Declaring your build environment by using Dockerfiles and creating separate containers for each and every build is good practice. But starting in a fresh environment each time prevents various caching mechanisms from having any effect. The result is an increase in build time as well as network traffic, where especially the latter can cause some bottlenecking to occur. This affects mainly git repositories, build tools like Maven and npm, but also Docker builds itself. The git repository has to be cloned from scratch. Dependencies for Maven and npm have to be fetched from their official repositories on every build, even if the majority did not change. In case of Docker builds, at least the base image must be pulled. The Docker build cache is also empty.

This post covers a couple of methods to overcome these limitation while still keeping isolation and reproducibility guarantees.

tl;dr: We create a Docker image that contains a generic template for building caches for git repositories, Maven artifacts and npm dependencies by (a) cloning relevant git repositories into a single bare reference repository and (b) searching for pom.xml and package.json files and pre-fetching their dependencies, thus presenting depending builds with an immediately available cache.

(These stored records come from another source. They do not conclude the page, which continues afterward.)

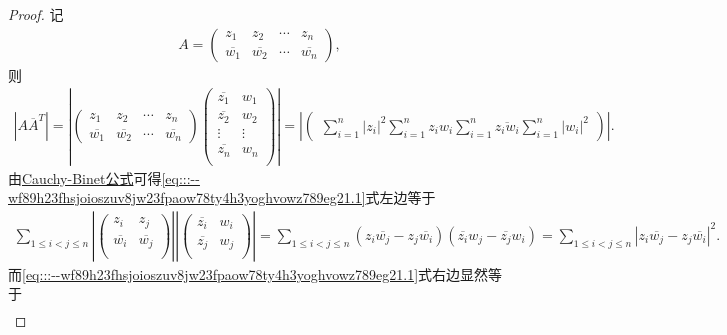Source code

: \documentclass[../../main.tex]{subfiles}%
\begin{document}
\begin{proof}

记
\begin{align*}
A=\begin{pmatrix}
z_1& z_2& \cdots& z_n\\
\overline{w_1}& \overline{w_2}& \cdots& \overline{w_n}
\end{pmatrix},
\end{align*}
则
\begin{align}
\left| A\overline{A}^T \right|
=\left| \begin{pmatrix}
z_1& z_2& \cdots& z_n\\
\overline{w_1}& \overline{w_2}& \cdots& \overline{w_n}
\end{pmatrix} \begin{pmatrix}
\overline{z_1}& w_1\\
\overline{z_2}& w_2\\
\vdots& \vdots\\
\overline{z_n}& w_n\\
\end{pmatrix} \right| 
=\left| \begin{pmatrix}
\sum_{i=1}^n{\left| z_i \right|^2} \sum_{i=1}^n{z_iw_i}
\sum_{i=1}^n{\overline{z_iw_i}} \sum_{i=1}^n{\left| w_i \right|^2}
\end{pmatrix} \right|.\label{eq:::--wf89h23fhsjoioszuv8jw23fpaow78ty4h3yoghvowz789eg21.1}
\end{align}
由\hyperref[Basis-of-Algebra-theorem:Cauchy-Binet公式]{Cauchy-Binet公式}可得\eqref{eq:::--wf89h23fhsjoioszuv8jw23fpaow78ty4h3yoghvowz789eg21.1}式左边等于
\begin{align*}
\sum_{1\leqslant i<j\leqslant n}{\left| \begin{pmatrix}
z_i& z_j\\
\overline{w_i}& \overline{w_j}\\
\end{pmatrix} \right| \left| \begin{pmatrix}
\overline{z_i}& w_i\\
\overline{z_j}& w_j\\
\end{pmatrix} \right|}
=\sum_{1\leqslant i<j\leqslant n}{\left( z_i\overline{w_j}-z_j\overline{w_i} \right) \left( \overline{z_i}w_j-\overline{z_j}w_i \right)}
=\sum_{1\leqslant i<j\leqslant n}{\left| z_i\overline{w_j}-z_j\overline{w_i} \right|^2}.
\end{align*}
而\eqref{eq:::--wf89h23fhsjoioszuv8jw23fpaow78ty4h3yoghvowz789eg21.1}式右边显然等于
\begin{align*}

\end{align*}
\end{proof}
\end{document}
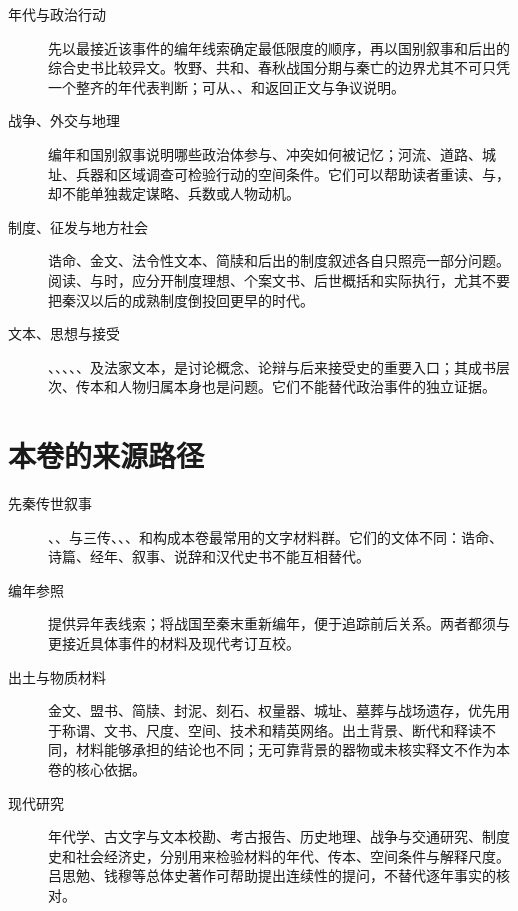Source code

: \begin{description}
  \item[年代与政治行动] 先以最接近该事件的编年线索确定最低限度的顺序，再以国别叙事和后出的综合史书比较异文。牧野、共和、春秋战国分期与秦亡的边界尤其不可只凭一个整齐的年代表判断；可从、、和返回正文与争议说明。
  \item[战争、外交与地理] 编年和国别叙事说明哪些政治体参与、冲突如何被记忆；河流、道路、城址、兵器和区域调查可检验行动的空间条件。它们可以帮助读者重读、与，却不能单独裁定谋略、兵数或人物动机。
  \item[制度、征发与地方社会] 诰命、金文、法令性文本、简牍和后出的制度叙述各自只照亮一部分问题。阅读、与时，应分开制度理想、个案文书、后世概括和实际执行，尤其不要把秦汉以后的成熟制度倒投回更早的时代。
  \item[文本、思想与接受] 、、、、、及法家文本，是讨论概念、论辩与后来接受史的重要入口；其成书层次、传本和人物归属本身也是问题。它们不能替代政治事件的独立证据。
\end{description}

\section{本卷的来源路径}

\begin{description}
  \item[先秦传世叙事] 、、与三传、、、和构成本卷最常用的文字材料群。它们的文体不同：诰命、诗篇、经年、叙事、说辞和汉代史书不能互相替代。
  \item[编年参照] 提供异年表线索；将战国至秦末重新编年，便于追踪前后关系。两者都须与更接近具体事件的材料及现代考订互校。
  \item[出土与物质材料] 金文、盟书、简牍、封泥、刻石、权量器、城址、墓葬与战场遗存，优先用于称谓、文书、尺度、空间、技术和精英网络。出土背景、断代和释读不同，材料能够承担的结论也不同；无可靠背景的器物或未核实释文不作为本卷的核心依据。
  \item[现代研究] 年代学、古文字与文本校勘、考古报告、历史地理、战争与交通研究、制度史和社会经济史，分别用来检验材料的年代、传本、空间条件与解释尺度。吕思勉、钱穆等总体史著作可帮助提出连续性的提问，不替代逐年事实的核对。
\end{description}

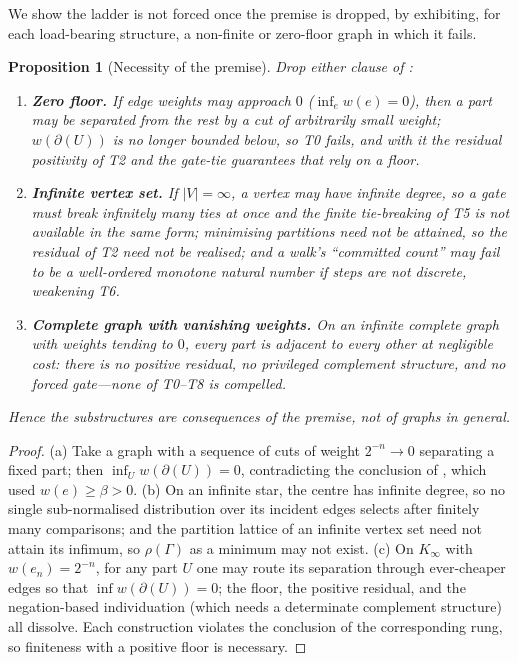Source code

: \documentclass[11pt,a4paper]{article}
\theoremstyle{thmstyle}
\newtheorem{proposition}[theorem]{Proposition}
\theoremstyle{definition}
\theoremstyle{remark}
\newcommand{\Gph}{\Gamma}                 %
\newcommand{\V}{V}                        %
\newcommand{\wt}{w}                       %
\newcommand{\floorc}{\beta}               %
\newcommand{\cut}{\partial}               %
\newcommand{\Res}{\rho}                   %
\newcommand{\abs}[1]{\lvert#1\rvert}
\begin{document}
We show the ladder is not forced once the premise is dropped, by exhibiting, for
each load-bearing structure, a non-finite or zero-floor graph in which it fails.

\begin{proposition}[Necessity of the premise]
\label{prop:necessity}
Drop either clause of :
\begin{enumerate}[label=\textup{(\alph*)},leftmargin=2.2em]
\item \textbf{Zero floor.} If edge weights may approach $0$
\textup{(}$\inf_e\wt(e)=0$\textup{)}, then a part may be separated from the rest
by a cut of arbitrarily small weight; $\wt(\cut(U))$ is no longer bounded below,
so T0 fails, and with it the residual positivity of T2 and the gate-tie
guarantees that rely on a floor.
\item \textbf{Infinite vertex set.} If $\abs{\V}=\infty$, a vertex may have
infinite degree, so a gate must break infinitely many ties at once and the finite
tie-breaking of T5 is not available in the same form; minimising partitions need
not be attained, so the residual of T2 need not be realised; and a walk's
``committed count'' may fail to be a well-ordered monotone natural number if
steps are not discrete, weakening T6.
\item \textbf{Complete graph with vanishing weights.} On an infinite complete
graph with weights tending to $0$, every part is adjacent to every other at
negligible cost: there is no positive residual, no privileged complement
structure, and no forced gate---none of T0--T8 is compelled.
\end{enumerate}
Hence the substructures are consequences of the premise, not of graphs in
general.
\end{proposition}

\begin{proof}
(a) Take a graph with a sequence of cuts of weight $2^{-n}\to0$ separating a
fixed part; then $\inf_U\wt(\cut(U))=0$, contradicting the conclusion of
, which used $\wt(e)\ge\floorc>0$. (b) On an infinite star, the
centre has infinite degree, so no single sub-normalised distribution over its
incident edges selects after finitely many comparisons; and the partition lattice
of an infinite vertex set need not attain its infimum, so $\Res(\Gph)$ as a
minimum may not exist. (c) On $K_\infty$ with $\wt(e_n)=2^{-n}$, for any part $U$
one may route its separation through ever-cheaper edges so that
$\inf\wt(\cut(U))=0$; the floor, the positive residual, and the negation-based
individuation (which needs a determinate complement structure) all dissolve.
Each construction violates the conclusion of the corresponding rung, so finiteness
with a positive floor is necessary.
\end{proof}
\end{document}
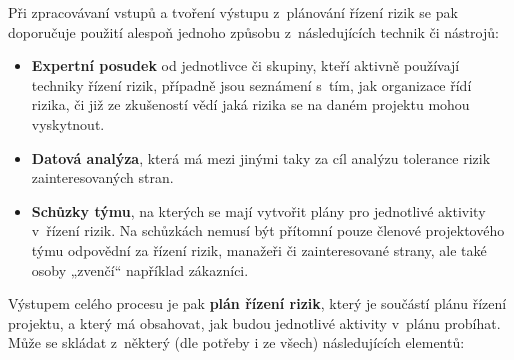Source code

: Při zpracovávaní vstupů a tvoření výstupu z~plánování řízení rizik se pak doporučuje použití alespoň jednoho způsobu z~následujících technik či nástrojů:

\begin{itemize}
    \item \textbf{Expertní posudek} od jednotlivce či skupiny, kteří aktivně používají techniky řízení rizik, případně jsou seznámení s~tím, jak organizace řídí rizika, či již ze zkušeností vědí jaká rizika se na daném projektu mohou vyskytnout. 
    \item \textbf{Datová analýza}, která má mezi jinými taky za cíl analýzu tolerance rizik zainteresovaných stran.
    \item \textbf{Schůzky týmu}, na kterých se mají vytvořit plány pro jednotlivé aktivity v~řízení rizik. Na schůzkách nemusí být přítomní pouze členové projektového týmu odpovědní za řízení rizik, manažeři či zainteresované strany, ale také osoby „zvenčí“ například zákazníci. 
\end{itemize}

Výstupem celého procesu je pak \textbf{plán řízení rizik}, který je součástí plánu řízení projektu, a který má obsahovat, jak budou jednotlivé aktivity v~plánu probíhat.  Může se skládat z~některý (dle potřeby i ze všech) následujících elementů:

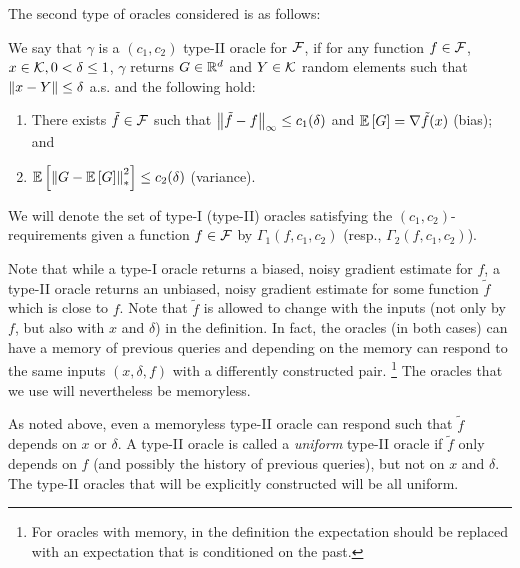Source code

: The second type of oracles considered is as follows: 
\begin{definition}
\label{def:oracle2}
We say that $\gamma$ is a  $(c_1,c_2)$ type-II oracle for $\mathcal{F}$, if for any function $f\in \mathcal{F}$,
$x\in \mathcal{K},0<\delta\le 1$, $\gamma$ returns $G\in \mathbb{R}^d$ and  $Y\in \mathcal{K}$ random elements such that $\left\|x-Y\right\|\le \delta$ a.s. and the following hold:
\vspace{-0.2cm}
\begin{enumerate}
\item There exists $\tilde{f} \in \mathcal{F}$ such that
$\big\|\tilde{f}- f\big\|_\infty \le c_1(\delta)$  and
$\mathbb{E}\left[G\right]  = \nabla \tilde{f}(x)$ (bias); and
\item $\mathbb{E}\left[\left\| G -  \mathbb{E}\left[G\right] \right\|_*^2\right] \le c_2(\delta)$ (variance).
\end{enumerate}
\vspace{-0.1cm}
\end{definition}
We will denote the set of type-I (type-II) oracles satisfying the $(c_1,c_2)$-requirements given a function $f\in \mathcal{F}$ by $\Gamma_1(f,c_1,c_2)$ (resp., $\Gamma_2(f,c_1,c_2)$).

Note that while a type-I oracle returns a biased, noisy gradient estimate for $f$, 
a type-II oracle returns an unbiased, noisy gradient estimate for some function $\tilde{f}$ which is close to $f$.
Note that $\tilde{f}$ is allowed to change with the inputs (not only by $f$, but also with $x$ and $\delta$) in the definition.
In fact, the oracles (in both cases)  can have a memory of previous queries and depending on the memory
can respond to the same inputs $(x,\delta,f)$ with a differently constructed pair.%
\footnote{For oracles with memory, in the definition the expectation should be replaced with
an expectation that is conditioned on the past.}
The oracles that we use will nevertheless be memoryless.

As noted above, even a memoryless type-II oracle can respond such that $\tilde{f}$ depends on $x$ or $\delta$.
A type-II oracle is called a \emph{uniform} type-II oracle if $\tilde{f}$ only depends on $f$ (and possibly the history of previous queries), but not on $x$ and $\delta$.
The type-II oracles that will be explicitly constructed will be all uniform.
%

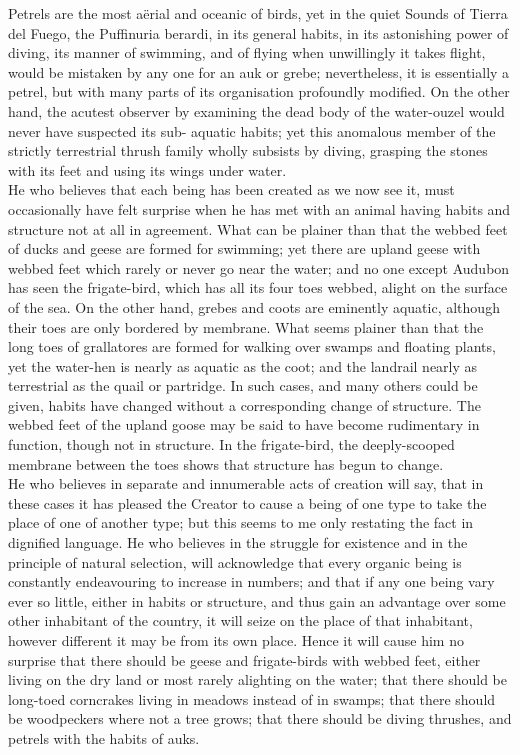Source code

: \indent Petrels are the most a\"{e}rial and oceanic of birds, yet in the quiet Sounds of Tierra del Fuego, the Puffinuria berardi, in its general habits, in its astonishing power of diving, its manner of swimming, and of flying when unwillingly it takes flight, would be mistaken by any one for an auk or grebe; nevertheless, it is essentially a petrel, but with many parts of its organisation profoundly modified. On the other hand, the acutest observer by examining the dead body of the water-ouzel would never have suspected its sub- aquatic habits; yet this anomalous member of the strictly terrestrial thrush family wholly subsists by diving, grasping the stones with its feet and using its wings under water.\\
\indent He who believes that each being has been created as we now see it, must occasionally have felt surprise when he has met with an animal having habits and structure not at all in agreement. What can be plainer than that the webbed feet of ducks and geese are formed for swimming; yet there are upland geese with webbed feet which rarely or never go near the water; and no one except Audubon has seen the frigate-bird, which has all its four toes webbed, alight on the surface of the sea. On the other hand, grebes and coots are eminently aquatic, although their toes are only bordered by membrane. What seems plainer than that the long toes of grallatores are formed for walking over swamps and floating plants, yet the water-hen is nearly as aquatic as the coot; and the landrail nearly as terrestrial as the quail or partridge. In such cases, and many others could be given, habits have changed without a corresponding change of structure. The webbed feet of the upland goose may be said to have become rudimentary in function, though not in structure. In the frigate-bird, the deeply-scooped membrane between the toes shows that structure has begun to change.\\
\indent He who believes in separate and innumerable acts of creation will say, that in these cases it has pleased the Creator to cause a being of one type to take the place of one of another type; but this seems to me only restating the fact in dignified language. He who believes in the struggle for existence and in the principle of natural selection, will acknowledge that every organic being is constantly endeavouring to increase in numbers; and that if any one being vary ever so little, either in habits or structure, and thus gain an advantage over some other inhabitant of the country, it will seize on the place of that inhabitant, however different it may be from its own place. Hence it will cause him no surprise that there should be geese and frigate-birds with webbed feet, either living on the dry land or most rarely alighting on the water; that there should be long-toed corncrakes living in meadows instead of in swamps; that there should be woodpeckers where not a tree grows; that there should be diving thrushes, and petrels with the habits of auks.\\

That image must be build either on a regular basis or on demand in order to keep the cache up to date.

The details and full implementation can be found on Github.

Building a generic caching solution for each tool

The following sections show the taken approach for git, maven and npm. The caching of Docker images and builds will be discussed in a future blog post.

Setup and strategy

Let’s make some assumptions before we begin. Assume we have a Docker image hub.gee-whiz.de/build-env:latest where builds are executed in. This contains our default build environment with a set of standard tools. This would also be the starting point for new users who want to use a build container in general.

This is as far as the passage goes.